# 2. Feature extraction and fusion for unimodal classification

<a id='task2'></a>
<div class=" alert alert-warning">
    <b>Assigment.</b> <b>Task 2.</b>

Use the training dataset prepared in task 1. to build models based on the combination of principal component analysis (PCA), linear discriminant analysis (LDA), and nearest neighbour (NN) classifier for each modality separately and evaluate the model on test dataset. Do the subtasks given as
<br>
<br>
<p> <b>2.1</b> Calculate PCA and LDA transformations to reduce the dimensionality of accelerometer data (e.g., using scikit-learn implementations). Before transformations downsample data from 100 Hz to 25 Hz (using scipy.signal.resample) to get 125x3 matrix of data for each 5 sec window. You should also standardize the values to zero mean and unit variance before the transformations. Using training dataset, fit PCA with 5-dimensional subspace (i.e., choosing the 5 largest principal components) and fit LDA with 5-dimensional subspace. Transform both train and test examples to this low-dimensional feature representation. Concatenate each sequence to single vector size of 3x(5+5). Perform the fusion of PCA and LDA similar manner as presented in Lecture 3 (pages 24-25) using NN method. Evaluate the performance on testset. Show confusion matrix and F1 scores of the results. </p>
<br>
<p> <b>2.2</b> Use PCA and LDA transformations to reduce the dimensionality of depth images. You should also standardize the values to zero mean and unit variance before the transformations. Fit PCA and LDA for all training images (12x16, 192-dimensional in vectorized form) by choosing 5-dimensional subspace for both PCA and LDA. Transform both train and test examples to this low-dimensional feature representation. Concatenate each sequence to single vector size of 5x1x(5+5). Similar to task 2.1, do the PCA and LDA fusion using NN and evaluate the performance on testset. Show confusion matrix and F1 scores of the results. </p>
<br>
Document your work, evaluate the results, and analyse the outcomes in each subtasks 2.1-2.2.

</div>

## 2.1 Calculate PCA and LDA transformations to reduce the dimensionality of accelerometer data

In [None]:
# Run task one first to get training and testing records (Task 1.2)
# If you have run task one yourself before you can skip this cell
%%capture
%run ./slovo_one.ipynb

In [None]:
# Load training and testing data from task one:
%store -r training_records
training_records = training_records
%store -r testing_records
testing_records = testing_records

In [None]:
# 2.1 Imports:
import importlib, utilities.fun_two, utilities.fun_one
importlib.reload(utilities.fun_two)
importlib.reload(utilities.fun_one)
from utilities.fun_two import acccelerometer_resample, PcaActApplier, LdaActApplier, act_fusion, Standardizer
from utilities.fun_one import visualize
import time
import pandas as pd

#### Resample the data:

In [None]:
### Your code begins here ###
#Measure time
start_time = time.time()
# number of samples to be left in a window
resample_samples = 125
# Resample training data using signal's resample:
act_train = pd.DataFrame()
act_train['df'] = acccelerometer_resample(training_records,resample_samples)
train_labels = training_records[training_records.sensor_code=='act'].exercise_id.apply(lambda x: int(x))
# Resample testing data:
act_test = pd.DataFrame()
act_test['df'] = acccelerometer_resample(testing_records,resample_samples)
#Get Labels:
test_labels = testing_records[testing_records.sensor_code=='act'].exercise_id.apply(lambda x: int(x))
end_time = time.time()
print("Execution Time: ", end_time - start_time)

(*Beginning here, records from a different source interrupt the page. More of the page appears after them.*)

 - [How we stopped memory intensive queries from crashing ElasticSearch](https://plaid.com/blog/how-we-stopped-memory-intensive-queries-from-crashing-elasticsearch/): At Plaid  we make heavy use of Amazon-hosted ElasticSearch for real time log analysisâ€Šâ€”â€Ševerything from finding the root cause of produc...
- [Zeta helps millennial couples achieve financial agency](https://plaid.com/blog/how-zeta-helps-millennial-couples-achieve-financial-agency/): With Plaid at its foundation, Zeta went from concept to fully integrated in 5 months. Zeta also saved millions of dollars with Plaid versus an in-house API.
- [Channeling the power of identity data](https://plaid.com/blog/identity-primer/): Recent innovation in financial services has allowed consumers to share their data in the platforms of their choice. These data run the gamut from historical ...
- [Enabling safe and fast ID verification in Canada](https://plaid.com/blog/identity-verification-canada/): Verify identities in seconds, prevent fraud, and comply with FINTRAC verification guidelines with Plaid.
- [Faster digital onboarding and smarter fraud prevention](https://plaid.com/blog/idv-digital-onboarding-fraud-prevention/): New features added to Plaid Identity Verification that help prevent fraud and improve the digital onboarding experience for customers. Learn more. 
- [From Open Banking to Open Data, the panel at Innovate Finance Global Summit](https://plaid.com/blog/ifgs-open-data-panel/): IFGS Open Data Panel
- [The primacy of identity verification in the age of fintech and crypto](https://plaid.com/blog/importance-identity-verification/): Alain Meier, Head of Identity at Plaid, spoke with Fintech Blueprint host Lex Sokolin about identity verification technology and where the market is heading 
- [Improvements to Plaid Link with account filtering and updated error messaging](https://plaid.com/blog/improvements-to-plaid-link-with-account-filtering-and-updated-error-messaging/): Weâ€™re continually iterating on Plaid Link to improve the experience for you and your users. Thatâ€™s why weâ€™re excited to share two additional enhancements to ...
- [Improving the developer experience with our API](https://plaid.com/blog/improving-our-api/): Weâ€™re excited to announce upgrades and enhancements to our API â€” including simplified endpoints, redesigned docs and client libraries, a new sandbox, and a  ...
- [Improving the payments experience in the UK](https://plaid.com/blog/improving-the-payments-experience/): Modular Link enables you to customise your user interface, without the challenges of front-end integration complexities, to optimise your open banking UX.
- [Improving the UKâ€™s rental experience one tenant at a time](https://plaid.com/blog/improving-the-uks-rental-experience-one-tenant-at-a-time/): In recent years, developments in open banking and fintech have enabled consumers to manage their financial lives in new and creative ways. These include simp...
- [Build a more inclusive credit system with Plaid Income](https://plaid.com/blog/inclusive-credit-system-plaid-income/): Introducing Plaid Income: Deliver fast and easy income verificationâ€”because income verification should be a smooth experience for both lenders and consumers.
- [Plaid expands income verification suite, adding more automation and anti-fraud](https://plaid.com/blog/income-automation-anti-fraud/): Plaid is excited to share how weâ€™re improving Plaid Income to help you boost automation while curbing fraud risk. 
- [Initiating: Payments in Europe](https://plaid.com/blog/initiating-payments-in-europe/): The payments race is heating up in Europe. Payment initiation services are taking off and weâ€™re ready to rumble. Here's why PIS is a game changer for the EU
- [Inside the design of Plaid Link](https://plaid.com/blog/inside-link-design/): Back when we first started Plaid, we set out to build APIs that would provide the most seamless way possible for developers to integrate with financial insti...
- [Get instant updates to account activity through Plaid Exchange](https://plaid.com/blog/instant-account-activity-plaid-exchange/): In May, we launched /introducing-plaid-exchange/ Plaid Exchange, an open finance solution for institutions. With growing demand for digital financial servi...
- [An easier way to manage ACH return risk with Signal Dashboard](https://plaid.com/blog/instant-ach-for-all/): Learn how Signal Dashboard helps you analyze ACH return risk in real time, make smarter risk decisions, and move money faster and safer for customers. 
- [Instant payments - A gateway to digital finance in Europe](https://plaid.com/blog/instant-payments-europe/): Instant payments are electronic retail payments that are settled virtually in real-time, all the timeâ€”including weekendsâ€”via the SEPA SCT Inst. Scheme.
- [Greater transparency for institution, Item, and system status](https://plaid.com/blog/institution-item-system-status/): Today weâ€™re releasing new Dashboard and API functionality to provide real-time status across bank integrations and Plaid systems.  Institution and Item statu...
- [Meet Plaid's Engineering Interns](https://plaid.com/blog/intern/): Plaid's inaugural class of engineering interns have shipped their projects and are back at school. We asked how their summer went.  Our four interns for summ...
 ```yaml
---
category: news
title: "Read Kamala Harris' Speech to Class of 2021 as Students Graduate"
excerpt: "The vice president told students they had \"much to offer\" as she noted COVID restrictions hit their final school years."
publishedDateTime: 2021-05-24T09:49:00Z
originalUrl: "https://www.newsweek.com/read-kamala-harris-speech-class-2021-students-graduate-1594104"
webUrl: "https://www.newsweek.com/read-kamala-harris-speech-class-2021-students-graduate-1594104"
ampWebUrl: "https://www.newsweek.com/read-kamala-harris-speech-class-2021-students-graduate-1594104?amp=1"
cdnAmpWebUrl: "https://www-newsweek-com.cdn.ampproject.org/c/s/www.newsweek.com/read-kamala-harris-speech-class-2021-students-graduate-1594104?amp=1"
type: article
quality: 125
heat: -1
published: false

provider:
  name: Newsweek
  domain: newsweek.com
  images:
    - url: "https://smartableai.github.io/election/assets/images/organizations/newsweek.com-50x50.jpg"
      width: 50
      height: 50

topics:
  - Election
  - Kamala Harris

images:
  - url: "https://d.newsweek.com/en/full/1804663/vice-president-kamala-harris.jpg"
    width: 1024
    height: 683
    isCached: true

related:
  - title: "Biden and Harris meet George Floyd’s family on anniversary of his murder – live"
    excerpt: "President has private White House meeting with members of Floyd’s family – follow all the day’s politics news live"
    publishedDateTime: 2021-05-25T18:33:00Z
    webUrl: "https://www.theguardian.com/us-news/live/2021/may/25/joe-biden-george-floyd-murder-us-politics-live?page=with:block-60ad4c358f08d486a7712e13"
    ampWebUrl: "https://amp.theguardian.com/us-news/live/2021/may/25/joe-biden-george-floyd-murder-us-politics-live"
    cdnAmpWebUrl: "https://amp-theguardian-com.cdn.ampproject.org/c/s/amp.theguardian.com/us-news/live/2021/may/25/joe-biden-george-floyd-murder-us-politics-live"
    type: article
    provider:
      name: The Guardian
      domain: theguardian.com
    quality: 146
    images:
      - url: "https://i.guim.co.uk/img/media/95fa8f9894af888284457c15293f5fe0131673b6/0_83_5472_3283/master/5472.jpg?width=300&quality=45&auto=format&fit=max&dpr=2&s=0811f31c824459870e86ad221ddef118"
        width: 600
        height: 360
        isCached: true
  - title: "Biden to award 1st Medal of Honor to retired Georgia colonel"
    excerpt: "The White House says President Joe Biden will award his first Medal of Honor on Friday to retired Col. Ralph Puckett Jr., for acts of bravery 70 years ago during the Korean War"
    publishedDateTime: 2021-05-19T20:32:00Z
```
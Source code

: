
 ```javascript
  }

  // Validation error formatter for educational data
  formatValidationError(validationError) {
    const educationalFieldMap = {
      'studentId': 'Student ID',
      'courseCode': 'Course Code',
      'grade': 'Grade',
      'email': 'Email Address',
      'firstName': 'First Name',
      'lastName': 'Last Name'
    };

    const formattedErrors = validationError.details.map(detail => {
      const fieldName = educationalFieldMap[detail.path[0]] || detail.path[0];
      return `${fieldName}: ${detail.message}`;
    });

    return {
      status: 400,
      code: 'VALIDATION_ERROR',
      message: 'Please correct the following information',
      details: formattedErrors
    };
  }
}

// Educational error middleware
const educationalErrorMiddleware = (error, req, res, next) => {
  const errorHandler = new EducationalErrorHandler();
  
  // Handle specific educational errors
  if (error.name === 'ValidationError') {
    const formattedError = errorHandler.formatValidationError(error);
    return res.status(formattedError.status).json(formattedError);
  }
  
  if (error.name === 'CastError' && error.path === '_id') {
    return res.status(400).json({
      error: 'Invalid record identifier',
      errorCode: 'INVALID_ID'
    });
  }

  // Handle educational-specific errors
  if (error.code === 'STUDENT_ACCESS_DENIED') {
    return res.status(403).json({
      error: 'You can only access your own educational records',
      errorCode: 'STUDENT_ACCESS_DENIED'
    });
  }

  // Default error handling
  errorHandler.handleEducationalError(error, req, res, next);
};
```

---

#### Standardize the Data:

In [None]:
#Measure time
start_time = time.time()
# Create a Standardizer:
act_s = Standardizer()
# Calculate mean and std on training set:
act_s.fit(act_train)
# Using mean and std standardize training set:
act_train['df'] = act_s.transform(act_train)
# Using training set mean and std standardize test set:
act_test['df'] = act_s.transform(act_test)
# Measure execution time
end_time = time.time()
print("Execution Time: ", end_time - start_time)

#### Apply the PCA - calculate 5 principal components:

In [None]:
#Measure time
start_time = time.time()
# choose 5 principal components:
n_components = 5
# Create Pca decorator class object:
pca = PcaActApplier(n_components)
# Fit the PCA with the training data
pca.fit(act_train['df'])
# Apply PCA on both training and testing data:
act_pca_train = pca.transform(act_train['df'])
act_pca_test = pca.transform(act_test['df'])
# Measure execution time
end_time = time.time()
print("Execution Time: ", end_time - start_time)

#### Apply the LDA:

In [None]:
# Measure time
start_time = time.time()
# LDA, number of components for dimensionality reduction:
n_components = 5
# LDA decorator:
lda = LdaActApplier(n_components)
# Fit with training data:
lda.fit(act_train['df'],train_labels)
# Transform both sets:
act_lda_train = lda.transform(act_train['df'])
act_lda_test = lda.transform(act_test['df'])
# Measure execution time:
end_time = time.time()
print("Execution Time: ", end_time - start_time)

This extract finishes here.